The fentanyl patch, a powerful narcotic analgesic, has become popular with teenagers and has raised social concerns.
The drug, usually used to treat patients with end-stage cancer, is about 100 times more potent than morphine and can be dangerous if used for non-medical purposes. Tolerance and addiction develop very quickly and potentially lead to death due to the risk of overdose and decreased respiratory function.
Despite these dangers, teenagers have recently started obtaining illegal prescriptions through a loophole where some hospitals and clinics will prescribe the narcotic drug without verifying their identity or medical history.
According to reports, teenagers take the drug by heating the patch after placing it on aluminum foil and inhaling the fumes. The drug has already gained popularity among some teenagers. The Narcotics Division of the South Gyeongsang Provincial Police Agency recently arrested 42 teenagers for illegally buying and using the fentanyl patch.
According to the police department, the teenagers could easily buy the patch by complaining about back pain, even though the drug is an ethical drug that can only be bought with a prescription from a hospital.
The teenagers reportedly said they became addicted to drugs after starting to use the drug out of curiosity. Police have confirmed that while the teenagers realized that the fentanyl patch was a drug, they didn’t think it would cause any major problems because the patch is legal to buy with a prescription.
Police said the phenomenon of teenagers using fentanyl patches as an anesthetic could be a problem across the country, as one of the arrested students commented that he started using the patch after learning from an acquaintance who lived in the Seoul metropolitan area how to administer drugs.
Although fentanyl use is growing rapidly among teenagers as they can also purchase the patch through online and social media platforms, the educational community is slow to respond.
The drug abuse training materials emphasize the dangers of smoking cigarettes and drinking alcohol, but contain little, if any, information about harsh narcotics such as hemp, fentanyl, or heroin.
Some teachers said they recognized the need to include such drugs in class materials but fear it as it could pique students’ curiosity and encourage them to try the drug.
“Similar is the case with the recent controversy over sex education in schools,” said a teacher at a middle school in Seoul. “When the standard for sex education was first proposed, there was a lot of opposition. We are careful about including such drugs in educational materials.”
Lack of education, information about substance abuse
In contrast, others complained that there was too little information about new drugs.
“We can’t even find out if our students are using them because we don’t know what they look or smell like,” said a teacher who works at a high school in Gyeonggi Province. “For example, I heard a story where a teacher confiscated rolled-up cigarettes from students but later found out it was cannabis.”
The number of young drug abusers has risen sharply, from 69 in 2017 to 241 in 2020.
One expert emphasized that the benefits of education outweigh the possible negative aspects.
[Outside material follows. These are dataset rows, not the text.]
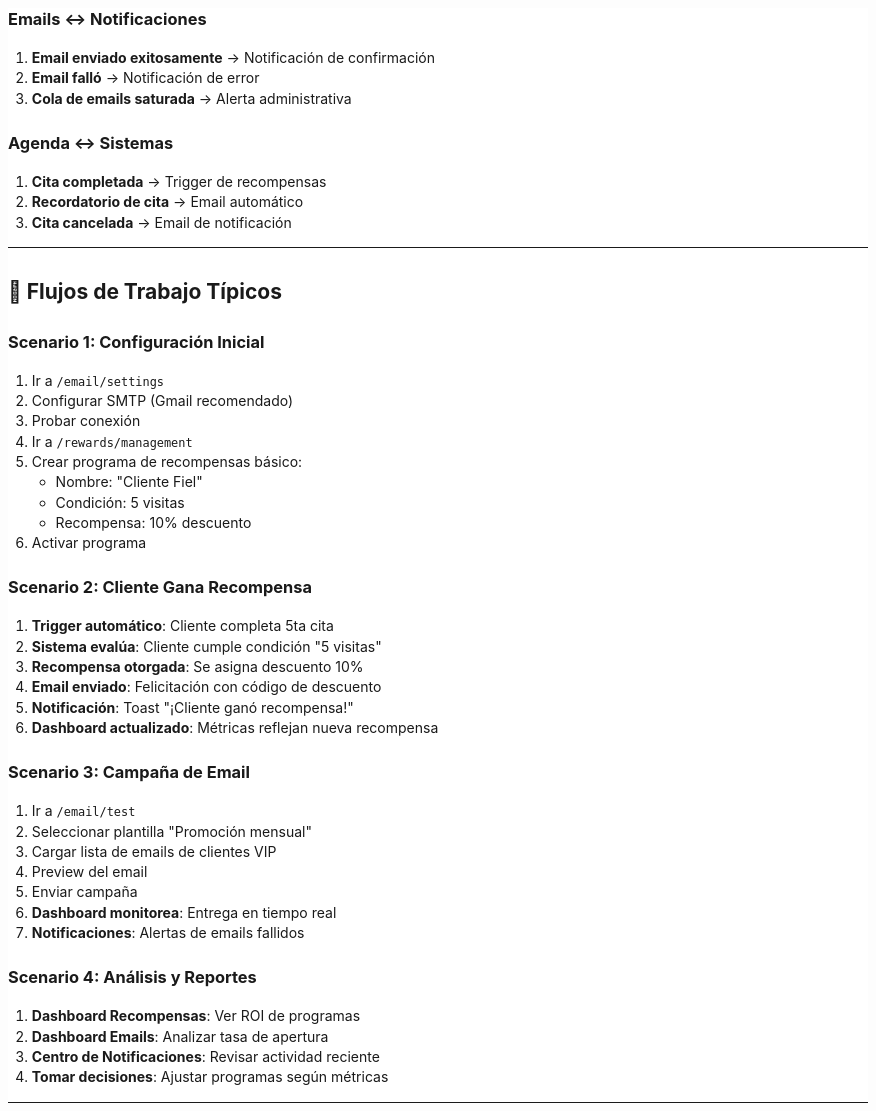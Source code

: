 ### **Emails ↔ Notificaciones**
1. **Email enviado exitosamente** → Notificación de confirmación
2. **Email falló** → Notificación de error
3. **Cola de emails saturada** → Alerta administrativa

### **Agenda ↔ Sistemas**
1. **Cita completada** → Trigger de recompensas
2. **Recordatorio de cita** → Email automático
3. **Cita cancelada** → Email de notificación

---

## 🚀 Flujos de Trabajo Típicos

### **Scenario 1: Configuración Inicial**
1. Ir a `/email/settings`
2. Configurar SMTP (Gmail recomendado)
3. Probar conexión
4. Ir a `/rewards/management`
5. Crear programa de recompensas básico:
   - Nombre: "Cliente Fiel"
   - Condición: 5 visitas
   - Recompensa: 10% descuento
6. Activar programa

### **Scenario 2: Cliente Gana Recompensa**
1. **Trigger automático**: Cliente completa 5ta cita
2. **Sistema evalúa**: Cliente cumple condición "5 visitas"
3. **Recompensa otorgada**: Se asigna descuento 10%
4. **Email enviado**: Felicitación con código de descuento
5. **Notificación**: Toast "¡Cliente ganó recompensa!"
6. **Dashboard actualizado**: Métricas reflejan nueva recompensa

### **Scenario 3: Campaña de Email**
1. Ir a `/email/test`
2. Seleccionar plantilla "Promoción mensual"
3. Cargar lista de emails de clientes VIP
4. Preview del email
5. Enviar campaña
6. **Dashboard monitorea**: Entrega en tiempo real
7. **Notificaciones**: Alertas de emails fallidos

### **Scenario 4: Análisis y Reportes**
1. **Dashboard Recompensas**: Ver ROI de programas
2. **Dashboard Emails**: Analizar tasa de apertura
3. **Centro de Notificaciones**: Revisar actividad reciente
4. **Tomar decisiones**: Ajustar programas según métricas

---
“It is true that there has been an increase in consultations and inquiries about drugs such as hemp and fentanyl in recent years,” said Lee Han-duk, director of the Korean Association Against Drug Abuse drug rehabilitation center. “The problem with drugs seems to be getting worse, which explains why society should educate young people about the dangers of drug use.”
Lee pointed out that narcotics, including drugs, are very powerful substances that act on the brain.
“Teenagers are invariably more susceptible to these substances because their brains are still growing,” he said. “It is important to take preventive measures for young people.”
In reality, however, Korean society generally believes that there is not a big problem with drugs and pays little attention to their prevention, Lee noted.
“Even if schools say they are working to prevent teenage drug use, society is still not informed about such drugs,” he said. “The government revised the School Health Act and asked schools to take action to prevent abuse and abuse of narcotics last June, but progress is too slow and insufficient.”
Lee acknowledged that because there are so many of them, teachers may not be familiar with all of the narcotics available for sale.
“However, it is necessary to know which narcotics are currently a problem,” he said. “Students should be taught regularly by teachers or external experts.”